SUPPLIED DATA:
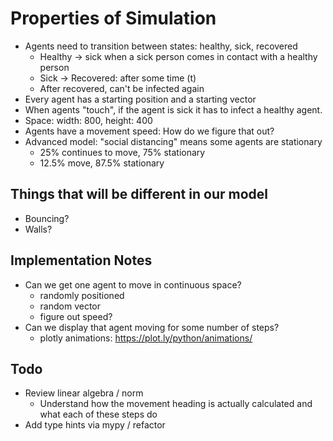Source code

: # Properties of Simulation

- Agents need to transition between states: healthy, sick, recovered
  - Healthy -> sick when a sick person comes in contact with a healthy person
  - Sick -> Recovered: after some time (t)
  - After recovered, can't be infected again
- Every agent has a starting position and a starting vector
- When agents "touch", if the agent is sick it has to infect a healthy agent.
- Space: width: 800, height: 400
- Agents have a movement speed: How do we figure that out?
- Advanced model: "social distancing" means some agents are stationary
  - 25% continues to move, 75% stationary
  - 12.5% move, 87.5% stationary


## Things that will be different in our model

- Bouncing? 
- Walls? 

## Implementation Notes

- Can we get one agent to move in continuous space?
  - randomly positioned
  - random vector
  - figure out speed?
- Can we display that agent moving for some number of steps?
  - plotly animations: https://plot.ly/python/animations/ 


## Todo
- Review linear algebra / norm 
  - Understand how the movement heading is actually calculated and what each of these steps do
- Add type hints via mypy / refactor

TRY IT: The records above must all be output exactly. Omit the images.

EXERCISE SOLUTION:
Source code

: # Properties of Simulation

- Agents need to transition between states: healthy, sick, recovered
  - Healthy -> sick when a sick person comes in contact with a healthy person
  - Sick -> Recovered: after some time (t)
  - After recovered, can't be infected again
- Every agent has a starting position and a starting vector
- When agents "touch", if the agent is sick it has to infect a healthy agent.
- Space: width: 800, height: 400
- Agents have a movement speed: How do we figure that out?
- Advanced model: "social distancing" means some agents are stationary
  - 25% continues to move, 75% stationary
  - 12.5% move, 87.5% stationary


## Things that will be different in our model

- Bouncing? 
- Walls? 

## Implementation Notes

- Can we get one agent to move in continuous space?
  - randomly positioned
  - random vector
  - figure out speed?
- Can we display that agent moving for some number of steps?
  - plotly animations: https://plot.ly/python/animations/ 


## Todo
- Review linear algebra / norm 
  - Understand how the movement heading is actually calculated and what each of these steps do
- Add type hints via mypy / refactor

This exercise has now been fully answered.